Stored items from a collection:

■ ■ ■ ■ ■

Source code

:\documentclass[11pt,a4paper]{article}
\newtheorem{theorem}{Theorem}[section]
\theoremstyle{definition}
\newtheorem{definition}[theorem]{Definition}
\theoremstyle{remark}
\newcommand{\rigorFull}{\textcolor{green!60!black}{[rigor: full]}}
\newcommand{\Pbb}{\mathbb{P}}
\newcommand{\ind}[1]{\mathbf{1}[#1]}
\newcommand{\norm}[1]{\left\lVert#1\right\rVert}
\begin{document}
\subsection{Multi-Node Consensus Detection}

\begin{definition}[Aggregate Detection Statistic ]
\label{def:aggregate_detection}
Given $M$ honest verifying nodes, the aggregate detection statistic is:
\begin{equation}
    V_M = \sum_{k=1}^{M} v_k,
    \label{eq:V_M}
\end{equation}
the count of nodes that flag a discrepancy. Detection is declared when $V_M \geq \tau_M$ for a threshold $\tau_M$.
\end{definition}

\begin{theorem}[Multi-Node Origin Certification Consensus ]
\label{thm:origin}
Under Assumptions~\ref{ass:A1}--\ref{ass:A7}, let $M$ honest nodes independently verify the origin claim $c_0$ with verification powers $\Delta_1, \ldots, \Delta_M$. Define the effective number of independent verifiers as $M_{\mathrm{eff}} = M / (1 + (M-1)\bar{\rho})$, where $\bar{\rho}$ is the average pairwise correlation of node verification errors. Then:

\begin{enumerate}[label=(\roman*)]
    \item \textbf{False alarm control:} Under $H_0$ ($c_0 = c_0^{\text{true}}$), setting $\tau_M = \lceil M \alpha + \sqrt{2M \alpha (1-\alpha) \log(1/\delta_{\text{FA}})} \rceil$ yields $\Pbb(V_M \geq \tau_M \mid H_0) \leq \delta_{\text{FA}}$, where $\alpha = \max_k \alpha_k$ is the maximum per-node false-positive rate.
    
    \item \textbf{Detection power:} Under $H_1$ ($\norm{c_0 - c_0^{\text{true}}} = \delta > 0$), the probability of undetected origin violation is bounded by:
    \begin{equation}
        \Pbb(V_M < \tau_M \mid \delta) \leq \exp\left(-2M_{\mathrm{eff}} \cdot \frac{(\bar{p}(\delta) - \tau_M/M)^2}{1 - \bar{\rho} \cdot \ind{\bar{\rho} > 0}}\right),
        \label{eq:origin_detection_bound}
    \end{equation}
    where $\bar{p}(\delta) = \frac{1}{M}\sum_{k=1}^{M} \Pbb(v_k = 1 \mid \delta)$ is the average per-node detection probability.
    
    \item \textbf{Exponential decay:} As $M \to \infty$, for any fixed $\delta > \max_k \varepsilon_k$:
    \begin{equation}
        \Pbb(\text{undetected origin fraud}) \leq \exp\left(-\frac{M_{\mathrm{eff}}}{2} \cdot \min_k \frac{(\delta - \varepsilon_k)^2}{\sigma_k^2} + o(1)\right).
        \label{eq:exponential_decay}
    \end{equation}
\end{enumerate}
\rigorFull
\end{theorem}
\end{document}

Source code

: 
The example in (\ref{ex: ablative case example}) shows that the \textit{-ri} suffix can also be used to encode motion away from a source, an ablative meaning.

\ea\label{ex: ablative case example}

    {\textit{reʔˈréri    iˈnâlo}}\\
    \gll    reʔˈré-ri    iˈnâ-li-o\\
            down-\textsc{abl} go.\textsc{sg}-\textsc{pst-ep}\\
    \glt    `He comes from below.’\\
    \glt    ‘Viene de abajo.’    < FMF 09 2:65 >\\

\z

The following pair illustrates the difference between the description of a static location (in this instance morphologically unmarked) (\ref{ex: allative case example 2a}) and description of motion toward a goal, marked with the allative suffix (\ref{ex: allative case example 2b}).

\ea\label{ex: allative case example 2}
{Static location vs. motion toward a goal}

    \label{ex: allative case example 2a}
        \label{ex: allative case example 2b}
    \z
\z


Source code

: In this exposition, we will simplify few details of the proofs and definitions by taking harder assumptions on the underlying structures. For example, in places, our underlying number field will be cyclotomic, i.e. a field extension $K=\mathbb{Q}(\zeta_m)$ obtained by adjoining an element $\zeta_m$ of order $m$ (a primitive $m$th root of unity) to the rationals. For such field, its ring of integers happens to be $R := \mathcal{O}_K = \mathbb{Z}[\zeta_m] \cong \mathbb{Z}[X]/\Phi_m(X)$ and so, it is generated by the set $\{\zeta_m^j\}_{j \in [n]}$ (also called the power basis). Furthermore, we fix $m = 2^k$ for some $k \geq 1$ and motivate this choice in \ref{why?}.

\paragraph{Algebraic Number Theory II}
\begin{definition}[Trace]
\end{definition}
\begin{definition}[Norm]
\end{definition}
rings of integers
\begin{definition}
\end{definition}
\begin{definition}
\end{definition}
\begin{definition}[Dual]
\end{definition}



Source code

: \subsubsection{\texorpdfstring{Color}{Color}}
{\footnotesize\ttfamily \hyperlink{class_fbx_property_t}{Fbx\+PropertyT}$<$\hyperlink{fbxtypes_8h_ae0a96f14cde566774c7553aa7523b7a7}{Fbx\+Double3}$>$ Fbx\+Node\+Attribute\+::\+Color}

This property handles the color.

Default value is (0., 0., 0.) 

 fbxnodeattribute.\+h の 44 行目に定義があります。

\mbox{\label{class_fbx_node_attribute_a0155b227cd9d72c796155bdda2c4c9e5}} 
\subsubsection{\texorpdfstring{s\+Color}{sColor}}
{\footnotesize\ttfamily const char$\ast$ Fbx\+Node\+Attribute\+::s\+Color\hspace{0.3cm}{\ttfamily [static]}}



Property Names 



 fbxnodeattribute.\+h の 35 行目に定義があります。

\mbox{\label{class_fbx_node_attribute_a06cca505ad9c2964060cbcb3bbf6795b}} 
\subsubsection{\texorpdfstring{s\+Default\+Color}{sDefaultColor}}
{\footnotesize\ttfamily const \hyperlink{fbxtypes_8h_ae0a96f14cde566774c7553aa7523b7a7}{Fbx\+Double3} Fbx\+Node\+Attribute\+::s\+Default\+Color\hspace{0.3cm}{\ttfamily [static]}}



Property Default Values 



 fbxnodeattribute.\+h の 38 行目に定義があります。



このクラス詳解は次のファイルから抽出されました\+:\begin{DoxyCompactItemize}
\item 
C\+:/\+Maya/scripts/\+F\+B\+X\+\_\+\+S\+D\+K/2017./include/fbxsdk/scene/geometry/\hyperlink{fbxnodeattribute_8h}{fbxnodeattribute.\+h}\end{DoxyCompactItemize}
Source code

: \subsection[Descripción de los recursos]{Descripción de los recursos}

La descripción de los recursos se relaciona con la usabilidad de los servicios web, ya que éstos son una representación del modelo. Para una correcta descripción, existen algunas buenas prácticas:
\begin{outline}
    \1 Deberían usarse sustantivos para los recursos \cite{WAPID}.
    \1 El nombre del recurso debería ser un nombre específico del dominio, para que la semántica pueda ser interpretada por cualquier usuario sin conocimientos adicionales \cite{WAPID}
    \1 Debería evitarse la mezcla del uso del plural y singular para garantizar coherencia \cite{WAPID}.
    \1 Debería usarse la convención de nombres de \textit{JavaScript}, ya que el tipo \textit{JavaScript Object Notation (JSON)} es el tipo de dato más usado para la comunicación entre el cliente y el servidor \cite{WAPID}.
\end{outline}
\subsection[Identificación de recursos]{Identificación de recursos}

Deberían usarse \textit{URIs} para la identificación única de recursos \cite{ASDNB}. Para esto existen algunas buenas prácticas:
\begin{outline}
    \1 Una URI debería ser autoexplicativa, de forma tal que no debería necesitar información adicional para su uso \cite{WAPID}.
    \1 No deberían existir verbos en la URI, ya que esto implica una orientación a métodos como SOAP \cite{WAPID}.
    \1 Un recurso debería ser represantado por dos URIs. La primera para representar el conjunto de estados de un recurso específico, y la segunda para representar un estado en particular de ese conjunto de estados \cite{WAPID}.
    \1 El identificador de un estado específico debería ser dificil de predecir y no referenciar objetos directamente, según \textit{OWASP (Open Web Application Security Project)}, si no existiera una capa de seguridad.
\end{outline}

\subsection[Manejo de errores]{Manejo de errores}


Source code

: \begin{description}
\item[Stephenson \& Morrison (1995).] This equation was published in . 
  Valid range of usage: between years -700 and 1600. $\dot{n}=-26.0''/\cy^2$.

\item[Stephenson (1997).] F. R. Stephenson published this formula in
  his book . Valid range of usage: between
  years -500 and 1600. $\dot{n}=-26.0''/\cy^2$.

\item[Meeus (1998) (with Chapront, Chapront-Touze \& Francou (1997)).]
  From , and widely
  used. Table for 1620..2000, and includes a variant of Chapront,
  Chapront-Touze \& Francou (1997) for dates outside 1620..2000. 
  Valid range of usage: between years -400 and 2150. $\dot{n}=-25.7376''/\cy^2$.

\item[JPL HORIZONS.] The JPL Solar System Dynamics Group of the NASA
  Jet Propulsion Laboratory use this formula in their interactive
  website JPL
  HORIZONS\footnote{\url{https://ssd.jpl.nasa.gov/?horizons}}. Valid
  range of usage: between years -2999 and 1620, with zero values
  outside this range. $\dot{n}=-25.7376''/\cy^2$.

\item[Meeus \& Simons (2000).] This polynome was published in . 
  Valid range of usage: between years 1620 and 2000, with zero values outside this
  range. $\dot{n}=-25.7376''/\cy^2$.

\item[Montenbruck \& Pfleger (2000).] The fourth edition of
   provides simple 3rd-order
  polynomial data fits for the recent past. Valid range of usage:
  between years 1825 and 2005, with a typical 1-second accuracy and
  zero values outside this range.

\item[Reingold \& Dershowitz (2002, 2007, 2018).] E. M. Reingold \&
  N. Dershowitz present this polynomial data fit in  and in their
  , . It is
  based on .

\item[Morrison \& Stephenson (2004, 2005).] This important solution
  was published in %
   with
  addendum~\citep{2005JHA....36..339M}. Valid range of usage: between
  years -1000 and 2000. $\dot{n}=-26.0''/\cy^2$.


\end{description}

■ ■ ■ ■ ■

● **What you should do**
Print again the lines of the entries above that fall between the line holding "Property Default Values" and the line holding "Un recurso debería", inclusive, exactly as they stand.

● **Result**
Property Default Values 



 fbxnodeattribute.\+h の 38 行目に定義があります。



このクラス詳解は次のファイルから抽出されました\+:\begin{DoxyCompactItemize}
\item 
C\+:/\+Maya/scripts/\+F\+B\+X\+\_\+\+S\+D\+K/2017./include/fbxsdk/scene/geometry/\hyperlink{fbxnodeattribute_8h}{fbxnodeattribute.\+h}\end{DoxyCompactItemize}
Source code

: \subsection[Descripción de los recursos]{Descripción de los recursos}

La descripción de los recursos se relaciona con la usabilidad de los servicios web, ya que éstos son una representación del modelo. Para una correcta descripción, existen algunas buenas prácticas:
\begin{outline}
    \1 Deberían usarse sustantivos para los recursos \cite{WAPID}.
    \1 El nombre del recurso debería ser un nombre específico del dominio, para que la semántica pueda ser interpretada por cualquier usuario sin conocimientos adicionales \cite{WAPID}
    \1 Debería evitarse la mezcla del uso del plural y singular para garantizar coherencia \cite{WAPID}.
    \1 Debería usarse la convención de nombres de \textit{JavaScript}, ya que el tipo \textit{JavaScript Object Notation (JSON)} es el tipo de dato más usado para la comunicación entre el cliente y el servidor \cite{WAPID}.
\end{outline}
\subsection[Identificación de recursos]{Identificación de recursos}

Deberían usarse \textit{URIs} para la identificación única de recursos \cite{ASDNB}. Para esto existen algunas buenas prácticas:
\begin{outline}
    \1 Una URI debería ser autoexplicativa, de forma tal que no debería necesitar información adicional para su uso \cite{WAPID}.
    \1 No deberían existir verbos en la URI, ya que esto implica una orientación a métodos como SOAP \cite{WAPID}.
    \1 Un recurso debería ser represantado por dos URIs. La primera para representar el conjunto de estados de un recurso específico, y la segunda para representar un estado en particular de ese conjunto de estados \cite{WAPID}.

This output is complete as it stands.